* Material provided
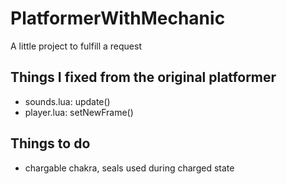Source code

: # PlatformerWithMechanic
A little project to fulfill a request

## Things I fixed from the original platformer
* sounds.lua: update()
* player.lua: setNewFrame()

## Things to do
* chargable chakra, seals used during charged state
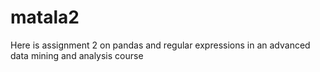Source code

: # matala2
Here is assignment 2 on pandas and regular expressions in an advanced data mining and analysis course
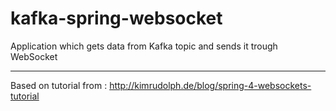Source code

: kafka-spring-websocket
======================

Application which gets data from Kafka topic and sends it trough WebSocket



--------------------------------------------------------------------------------
Based on tutorial from : 
http://kimrudolph.de/blog/spring-4-websockets-tutorial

* To do
A verbatim copy of the listing is required, with all pictures left out.

* Reply
Source code

: # PlatformerWithMechanic
A little project to fulfill a request

## Things I fixed from the original platformer
* sounds.lua: update()
* player.lua: setNewFrame()

## Things to do
* chargable chakra, seals used during charged state
Source code

: # matala2
Here is assignment 2 on pandas and regular expressions in an advanced data mining and analysis course
Source code

: kafka-spring-websocket
======================

Application which gets data from Kafka topic and sends it trough WebSocket



--------------------------------------------------------------------------------
Based on tutorial from : 
http://kimrudolph.de/blog/spring-4-websockets-tutorial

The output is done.